* **TASK DETAILS**: Scan the records below and say how many lines include the word "projects", giving no other text.

━━━

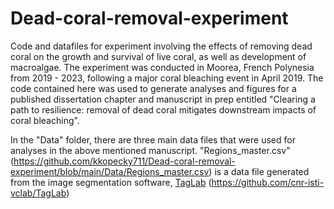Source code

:# Dead-coral-removal-experiment

Code and datafiles for experiment involving the effects of removing dead coral on the growth and survival of live coral, as well as development of macroalgae. The experiment was conducted in Moorea, French Polynesia from 2019 - 2023, following a major coral bleaching event in April 2019. The code contained here was used to generate analyses and figures for a published dissertation chapter and manuscript in prep entitled "Clearing a path to resilience: removal of dead coral mitigates downstream impacts of coral bleaching".

In the "Data" folder, there are three main data files that were used for analyses in the above mentioned manuscript. "Regions_master.csv" (https://github.com/kkopecky711/Dead-coral-removal-experiment/blob/main/Data/Regions_master.csv) is a data file generated from the image segmentation software, [TagLab]([url](https://github.com/cnr-isti-vclab/TagLab)) (https://github.com/cnr-isti-vclab/TagLab)
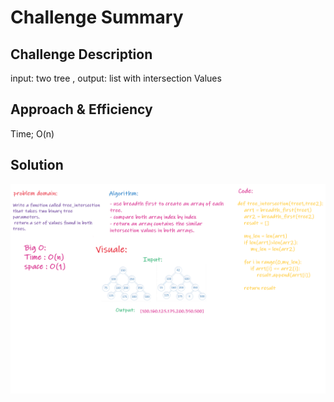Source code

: # Challenge Summary


## Challenge Description

input: two tree , output: list with intersection Values


## Approach & Efficiency
Time; O(n)

## Solution
<img src="../../../assests/ch32.png">

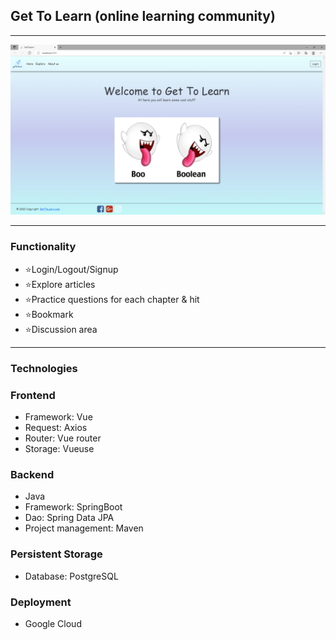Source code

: ## Get To Learn (online learning community)

***
<a href='http://thegettolearn.com'>![MainPage](./assets/demo.png)</a>

***
### Functionality
* ⭐Login/Logout/Signup
* ⭐Explore articles
* ⭐Practice questions for each chapter & hit
* ⭐Bookmark 
* ⭐Discussion area
***
### Technologies
<h3>Frontend</h3>
<ul>
<li>Framework: Vue</li>
<li>Request: Axios</li>
<li>Router: Vue router</li>
<li>Storage: Vueuse</li>
</ul>
<h3>Backend</h3>
<ul>
<li>Java</li>
<li>Framework: SpringBoot</li>
<li>Dao: Spring Data JPA</li>
<li>Project management: Maven</li>
</ul>
<h3>Persistent Storage</h3>
<ul>
<li>Database: PostgreSQL</li>
</ul>
<h3>Deployment</h3>
<ul>
<li>Google Cloud</li>
</ul>

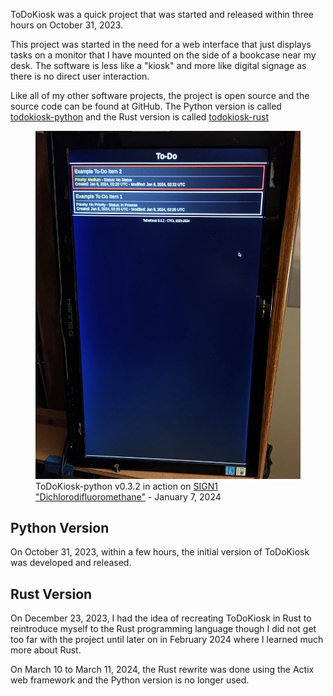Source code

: ToDoKiosk was a quick project that was started and released within three hours on October 31, 2023.

This project was started in the need for a web interface that just displays tasks on a monitor that I have mounted on the side of a bookcase near my desk. The software is less like a "kiosk" and more like digital signage as there is no direct user interaction.

Like all of my other software projects, the project is open source and the source code can be found at GitHub. The Python version is called [todokiosk-python](https://github.com/ctcl-bregis/todokiosk-python) and the Rust version is called [todokiosk-rust](https://github.com/ctcl-bregis/todokiosk-rust)

<figure>
    <img src="/static/projects/todokiosk/todokiosk_jan72024.webp">
    <figcaption>ToDoKiosk-python v0.3.2 in action on <a href="../pc_r12/">SIGN1 "Dichlorodifluoromethane"</a> - January 7, 2024</figcaption>
</figure>

## Python Version
On October 31, 2023, within a few hours, the initial version of ToDoKiosk was developed and released. 

## Rust Version
On December 23, 2023, I had the idea of recreating ToDoKiosk in Rust to reintroduce myself to the Rust programming language though I did not get too far with the project until later on in February 2024 where I learned much more about Rust.

On March 10 to March 11, 2024, the Rust rewrite was done using the Actix web framework and the Python version is no longer used.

━━━

* **THE COMPLETED TASK**: 2